** RECORDS FOR THE EXERCISE follows **

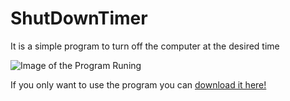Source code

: # ShutDownTimer
It is a simple program to turn off the computer at the desired time

![Image of the Program Runing](https://i.gyazo.com/c7ae33cce21910850a68e60a9986bb4d.png)

If you only want to use the program you can [download it here!](https://github.com/filipessamaral/ShutDownTimer/raw/master/ShutDownTImer/bin/Debug/ShutDownTImer.exe)

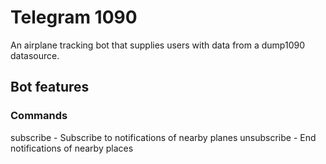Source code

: # Telegram 1090
An airplane tracking bot that supplies users with data from a dump1090 datasource.

## Bot features
### Commands
subscribe - Subscribe to notifications of nearby planes
unsubscribe - End notifications of nearby places

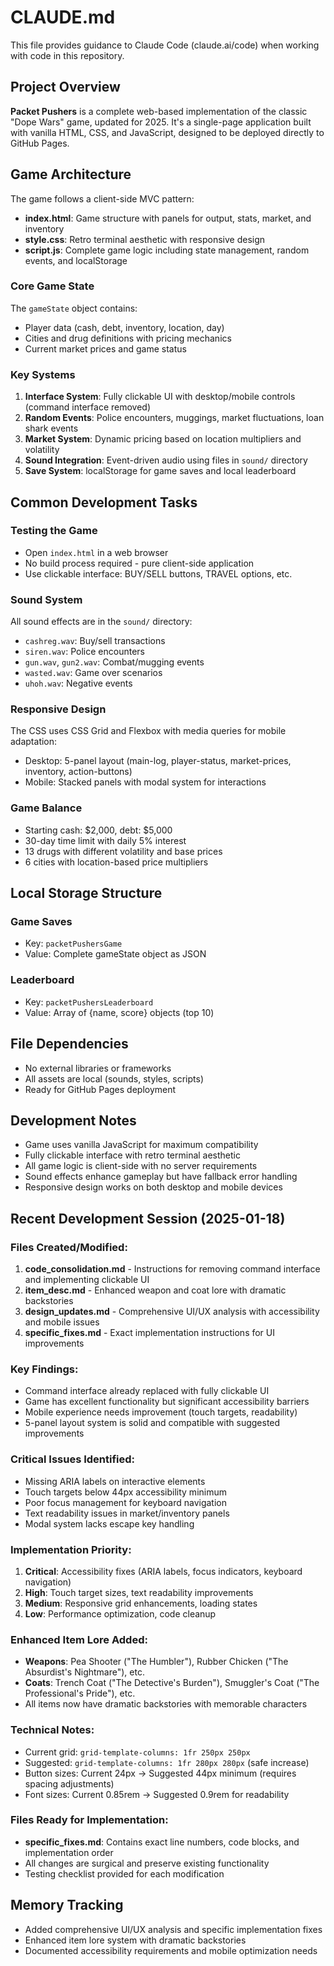 # CLAUDE.md

This file provides guidance to Claude Code (claude.ai/code) when working with code in this repository.

## Project Overview

**Packet Pushers** is a complete web-based implementation of the classic "Dope Wars" game, updated for 2025. It's a single-page application built with vanilla HTML, CSS, and JavaScript, designed to be deployed directly to GitHub Pages.

## Game Architecture

The game follows a client-side MVC pattern:

- **index.html**: Game structure with panels for output, stats, market, and inventory
- **style.css**: Retro terminal aesthetic with responsive design
- **script.js**: Complete game logic including state management, random events, and localStorage

### Core Game State
The `gameState` object contains:
- Player data (cash, debt, inventory, location, day)
- Cities and drug definitions with pricing mechanics
- Current market prices and game status

### Key Systems

1. **Interface System**: Fully clickable UI with desktop/mobile controls (command interface removed)
2. **Random Events**: Police encounters, muggings, market fluctuations, loan shark events
3. **Market System**: Dynamic pricing based on location multipliers and volatility
4. **Sound Integration**: Event-driven audio using files in `sound/` directory
5. **Save System**: localStorage for game saves and local leaderboard

## Common Development Tasks

### Testing the Game
- Open `index.html` in a web browser
- No build process required - pure client-side application
- Use clickable interface: BUY/SELL buttons, TRAVEL options, etc.

### Sound System
All sound effects are in the `sound/` directory:
- `cashreg.wav`: Buy/sell transactions
- `siren.wav`: Police encounters  
- `gun.wav`, `gun2.wav`: Combat/mugging events
- `wasted.wav`: Game over scenarios
- `uhoh.wav`: Negative events

### Responsive Design
The CSS uses CSS Grid and Flexbox with media queries for mobile adaptation:
- Desktop: 5-panel layout (main-log, player-status, market-prices, inventory, action-buttons)
- Mobile: Stacked panels with modal system for interactions

### Game Balance
- Starting cash: $2,000, debt: $5,000
- 30-day time limit with daily 5% interest
- 13 drugs with different volatility and base prices
- 6 cities with location-based price multipliers

## Local Storage Structure

### Game Saves
- Key: `packetPushersGame`
- Value: Complete gameState object as JSON

### Leaderboard
- Key: `packetPushersLeaderboard`
- Value: Array of {name, score} objects (top 10)

## File Dependencies

- No external libraries or frameworks
- All assets are local (sounds, styles, scripts)
- Ready for GitHub Pages deployment

## Development Notes

- Game uses vanilla JavaScript for maximum compatibility
- Fully clickable interface with retro terminal aesthetic
- All game logic is client-side with no server requirements
- Sound effects enhance gameplay but have fallback error handling
- Responsive design works on both desktop and mobile devices

## Recent Development Session (2025-01-18)

### Files Created/Modified:
1. **code_consolidation.md** - Instructions for removing command interface and implementing clickable UI
2. **item_desc.md** - Enhanced weapon and coat lore with dramatic backstories
3. **design_updates.md** - Comprehensive UI/UX analysis with accessibility and mobile issues
4. **specific_fixes.md** - Exact implementation instructions for UI improvements

### Key Findings:
- Command interface already replaced with fully clickable UI
- Game has excellent functionality but significant accessibility barriers
- Mobile experience needs improvement (touch targets, readability)
- 5-panel layout system is solid and compatible with suggested improvements

### Critical Issues Identified:
- Missing ARIA labels on interactive elements
- Touch targets below 44px accessibility minimum
- Poor focus management for keyboard navigation
- Text readability issues in market/inventory panels
- Modal system lacks escape key handling

### Implementation Priority:
1. **Critical**: Accessibility fixes (ARIA labels, focus indicators, keyboard navigation)
2. **High**: Touch target sizes, text readability improvements
3. **Medium**: Responsive grid enhancements, loading states
4. **Low**: Performance optimization, code cleanup

### Enhanced Item Lore Added:
- **Weapons**: Pea Shooter ("The Humbler"), Rubber Chicken ("The Absurdist's Nightmare"), etc.
- **Coats**: Trench Coat ("The Detective's Burden"), Smuggler's Coat ("The Professional's Pride"), etc.
- All items now have dramatic backstories with memorable characters

### Technical Notes:
- Current grid: `grid-template-columns: 1fr 250px 250px`
- Suggested: `grid-template-columns: 1fr 280px 280px` (safe increase)
- Button sizes: Current 24px → Suggested 44px minimum (requires spacing adjustments)
- Font sizes: Current 0.85rem → Suggested 0.9rem for readability

### Files Ready for Implementation:
- **specific_fixes.md**: Contains exact line numbers, code blocks, and implementation order
- All changes are surgical and preserve existing functionality
- Testing checklist provided for each modification

## Memory Tracking
- Added comprehensive UI/UX analysis and specific implementation fixes
- Enhanced item lore system with dramatic backstories
- Documented accessibility requirements and mobile optimization needs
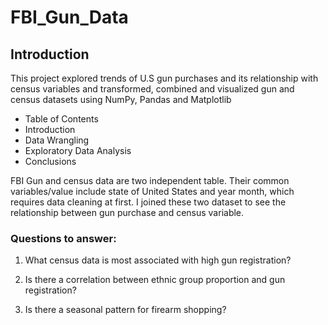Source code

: # FBI_Gun_Data

## Introduction

This project explored trends of U.S gun purchases and its relationship with census variables and transformed, combined and visualized gun and census datasets using NumPy, Pandas and Matplotlib
<ul>
  <li>Table of Contents</li>

<li>Introduction</li>

<li>Data Wrangling</li>

<li>Exploratory Data Analysis</li>

<li>Conclusions</li>
</ul>
FBI Gun and census data are two independent table. Their common variables/value include state of United States and year month, which requires data cleaning at first. I joined these two dataset to see the relationship between gun purchase and census variable.

### Questions to answer:

1. What census data is most associated with high gun registration?

2. Is there a correlation between ethnic group proportion and gun registration?

3. Is there a seasonal pattern for firearm shopping?
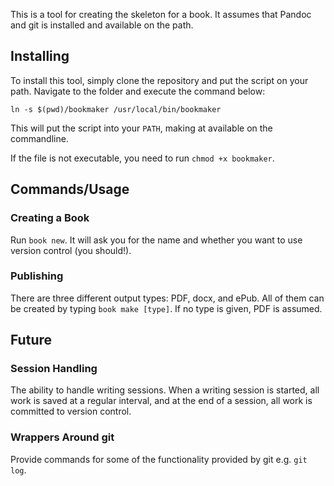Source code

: This is a tool for creating the skeleton for a book.
It assumes that Pandoc and git is installed and available on the path.

## Installing

To install this tool, simply clone the repository and put the script on your path.
Navigate to the folder and execute the command below:

    ln -s $(pwd)/bookmaker /usr/local/bin/bookmaker

This will put the script into your `PATH`, making at available on the commandline.

If the file is not executable, you need to run `chmod +x bookmaker`.

## Commands/Usage

### Creating a Book

Run `book new`.
It will ask you for the name
and whether you want to use version control (you should!).

### Publishing

There are three different output types: PDF, docx, and ePub.
All of them can be created by typing `book make [type]`.
If no type is given, PDF is assumed.

## Future

### Session Handling

The ability to handle writing sessions.
When a writing session is started, all work is saved at a regular interval,
and at the end of a session, all work is committed to version control.

### Wrappers Around git

Provide commands for some of the functionality provided by git e.g. `git log`.
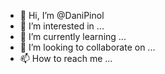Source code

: - 👋 Hi, I’m @DaniPinol
- 👀 I’m interested in ...
- 🌱 I’m currently learning ...
- 💞️ I’m looking to collaborate on ...
- 📫 How to reach me ...

<!---
DaniPinol/DaniPinol is a ✨ special ✨ repository because its `README.md` (this file) appears on your GitHub profile.
You can click the Preview link to take a look at your changes.
--->
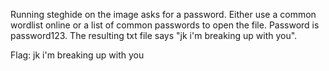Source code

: Running steghide on the image asks for a password. Either use a common wordlist online or a list of common passwords to open the file. Password is password123.
The resulting txt file says "jk i'm breaking up with you".

Flag: jk i'm breaking up with you
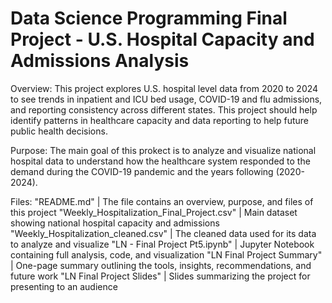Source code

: # Data Science Programming Final Project - U.S. Hospital Capacity and Admissions Analysis

Overview:
This project explores U.S. hospital level data from 2020 to 2024 to see trends in inpatient and ICU bed usage, COVID-19 and flu admissions, and reporting consistency across different states. This project should help identify patterns in healthcare capacity and data reporting to help future public health decisions.

Purpose: 
The main goal of this prokect is to analyze and visualize national hospital data to understand how the healthcare system responded to the demand during the COVID-19 pandemic and the years following (2020-2024).

Files:
"README.md" | The file contains an overview, purpose, and files of this project
"Weekly_Hospitalization_Final_Project.csv" | Main dataset showing national hospital capacity and admissions
"Weekly_Hospitalization_cleaned.csv" | The cleaned data used for its data to analyze and visualize
"LN - Final Project Pt5.ipynb" | Jupyter Notebook containing full analysis, code, and visualization
"LN Final Project Summary" | One-page summary outlining the tools, insights, recommendations, and future work
"LN Final Project Slides" | Slides summarizing the project for presenting to an audience



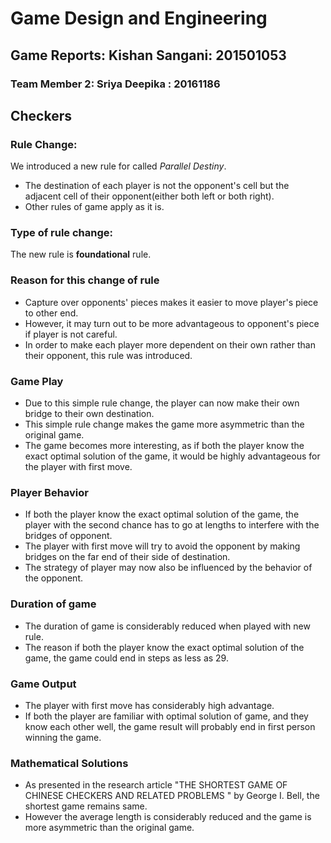 # Game Design and Engineering

## Game Reports: Kishan Sangani: 201501053
### Team Member 2: Sriya Deepika : 20161186

## Checkers

### Rule Change:

We introduced a new rule for called _Parallel Destiny_.

- The destination of each player is not the opponent's cell but the adjacent cell of their opponent(either both left or both right).
- Other rules of game apply as it is.

### Type of rule change:

The new rule is **foundational** rule.

### Reason for this change of rule

- Capture over opponents' pieces makes it easier to move player's piece to other end.
- However, it may turn out to be more advantageous to opponent's piece if player is not careful.
- In order to make each player more dependent on their own rather than their opponent, this rule was introduced.

### Game Play
- Due to this simple rule change, the player can now make their own bridge to their own destination.
- This simple rule change makes the game more asymmetric than the original game.
- The game becomes more interesting, as if both the player know the exact optimal solution of the game, it would be highly advantageous for the player with first move.

### Player Behavior
- If both the player know the exact optimal solution of the game, the player with the second chance has to go at lengths to interfere with the bridges of opponent.
- The player with first move will try to avoid the opponent by making bridges on the far end of their side of destination.
- The strategy of player may now also be influenced by the behavior of the opponent.

### Duration of game
- The duration of game is considerably reduced when played with new rule.
- The reason if both the player know the exact optimal solution of the game, the game could end in steps as less as 29.

### Game Output
- The player with first move has considerably high advantage.
- If both the player are familiar with optimal solution of game, and they know each other well, the game result will probably end in first person winning the game.

### Mathematical Solutions
- As presented in the research article "THE SHORTEST GAME OF CHINESE CHECKERS AND RELATED PROBLEMS
" by George I. Bell, the shortest game remains same.
- However the average length is considerably reduced and the game is more asymmetric than the original game.
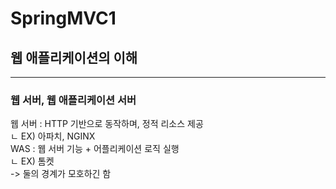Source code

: # SpringMVC1

## 웹 애플리케이션의 이해
---
### 웹 서버, 웹 애플리케이션 서버  
웹 서버 : HTTP 기반으로 동작하며, 정적 리소스 제공  
ㄴ EX) 아파치, NGINX   
WAS : 웹 서버 기능 + 어플리케이션 로직 실행  
ㄴ EX) 톰켓  
-> 둘의 경계가 모호하긴 함

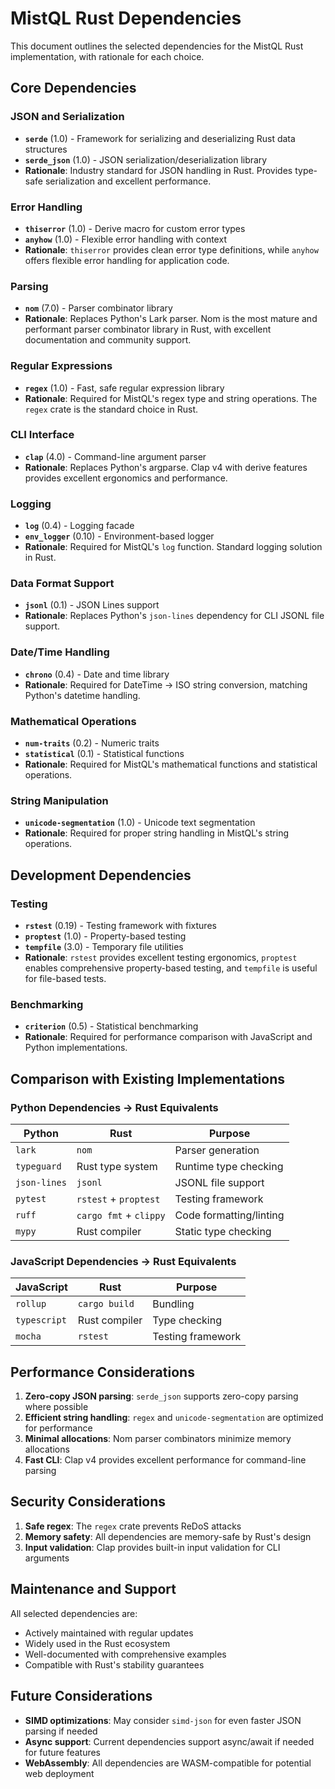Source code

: # MistQL Rust Dependencies

This document outlines the selected dependencies for the MistQL Rust implementation, with rationale for each choice.

## Core Dependencies

### JSON and Serialization
- **`serde`** (1.0) - Framework for serializing and deserializing Rust data structures
- **`serde_json`** (1.0) - JSON serialization/deserialization library
- **Rationale**: Industry standard for JSON handling in Rust. Provides type-safe serialization and excellent performance.

### Error Handling
- **`thiserror`** (1.0) - Derive macro for custom error types
- **`anyhow`** (1.0) - Flexible error handling with context
- **Rationale**: `thiserror` provides clean error type definitions, while `anyhow` offers flexible error handling for application code.

### Parsing
- **`nom`** (7.0) - Parser combinator library
- **Rationale**: Replaces Python's Lark parser. Nom is the most mature and performant parser combinator library in Rust, with excellent documentation and community support.

### Regular Expressions
- **`regex`** (1.0) - Fast, safe regular expression library
- **Rationale**: Required for MistQL's regex type and string operations. The `regex` crate is the standard choice in Rust.

### CLI Interface
- **`clap`** (4.0) - Command-line argument parser
- **Rationale**: Replaces Python's argparse. Clap v4 with derive features provides excellent ergonomics and performance.

### Logging
- **`log`** (0.4) - Logging facade
- **`env_logger`** (0.10) - Environment-based logger
- **Rationale**: Required for MistQL's `log` function. Standard logging solution in Rust.

### Data Format Support
- **`jsonl`** (0.1) - JSON Lines support
- **Rationale**: Replaces Python's `json-lines` dependency for CLI JSONL file support.

### Date/Time Handling
- **`chrono`** (0.4) - Date and time library
- **Rationale**: Required for DateTime → ISO string conversion, matching Python's datetime handling.

### Mathematical Operations
- **`num-traits`** (0.2) - Numeric traits
- **`statistical`** (0.1) - Statistical functions
- **Rationale**: Required for MistQL's mathematical functions and statistical operations.

### String Manipulation
- **`unicode-segmentation`** (1.0) - Unicode text segmentation
- **Rationale**: Required for proper string handling in MistQL's string operations.

## Development Dependencies

### Testing
- **`rstest`** (0.19) - Testing framework with fixtures
- **`proptest`** (1.0) - Property-based testing
- **`tempfile`** (3.0) - Temporary file utilities
- **Rationale**: `rstest` provides excellent testing ergonomics, `proptest` enables comprehensive property-based testing, and `tempfile` is useful for file-based tests.

### Benchmarking
- **`criterion`** (0.5) - Statistical benchmarking
- **Rationale**: Required for performance comparison with JavaScript and Python implementations.

## Comparison with Existing Implementations

### Python Dependencies → Rust Equivalents
| Python | Rust | Purpose |
|--------|------|---------|
| `lark` | `nom` | Parser generation |
| `typeguard` | Rust type system | Runtime type checking |
| `json-lines` | `jsonl` | JSONL file support |
| `pytest` | `rstest` + `proptest` | Testing framework |
| `ruff` | `cargo fmt` + `clippy` | Code formatting/linting |
| `mypy` | Rust compiler | Static type checking |

### JavaScript Dependencies → Rust Equivalents
| JavaScript | Rust | Purpose |
|------------|------|---------|
| `rollup` | `cargo build` | Bundling |
| `typescript` | Rust compiler | Type checking |
| `mocha` | `rstest` | Testing framework |

## Performance Considerations

1. **Zero-copy JSON parsing**: `serde_json` supports zero-copy parsing where possible
2. **Efficient string handling**: `regex` and `unicode-segmentation` are optimized for performance
3. **Minimal allocations**: Nom parser combinators minimize memory allocations
4. **Fast CLI**: Clap v4 provides excellent performance for command-line parsing

## Security Considerations

1. **Safe regex**: The `regex` crate prevents ReDoS attacks
2. **Memory safety**: All dependencies are memory-safe by Rust's design
3. **Input validation**: Clap provides built-in input validation for CLI arguments

## Maintenance and Support

All selected dependencies are:
- Actively maintained with regular updates
- Widely used in the Rust ecosystem
- Well-documented with comprehensive examples
- Compatible with Rust's stability guarantees

## Future Considerations

- **SIMD optimizations**: May consider `simd-json` for even faster JSON parsing if needed
- **Async support**: Current dependencies support async/await if needed for future features
- **WebAssembly**: All dependencies are WASM-compatible for potential web deployment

** End of RECORDS FOR THE EXERCISE **

WORK INSTRUCTIONS
From the records above, copy only the lines starting with the line that holds "- Statistical functions" and going on through the line that holds "## Comparison with Existing Implementations", exactly as written.

ANSWER AREA
- **`statistical`** (0.1) - Statistical functions
- **Rationale**: Required for MistQL's mathematical functions and statistical operations.

### String Manipulation
- **`unicode-segmentation`** (1.0) - Unicode text segmentation
- **Rationale**: Required for proper string handling in MistQL's string operations.

## Development Dependencies

### Testing
- **`rstest`** (0.19) - Testing framework with fixtures
- **`proptest`** (1.0) - Property-based testing
- **`tempfile`** (3.0) - Temporary file utilities
- **Rationale**: `rstest` provides excellent testing ergonomics, `proptest` enables comprehensive property-based testing, and `tempfile` is useful for file-based tests.

### Benchmarking
- **`criterion`** (0.5) - Statistical benchmarking
- **Rationale**: Required for performance comparison with JavaScript and Python implementations.

## Comparison with Existing Implementations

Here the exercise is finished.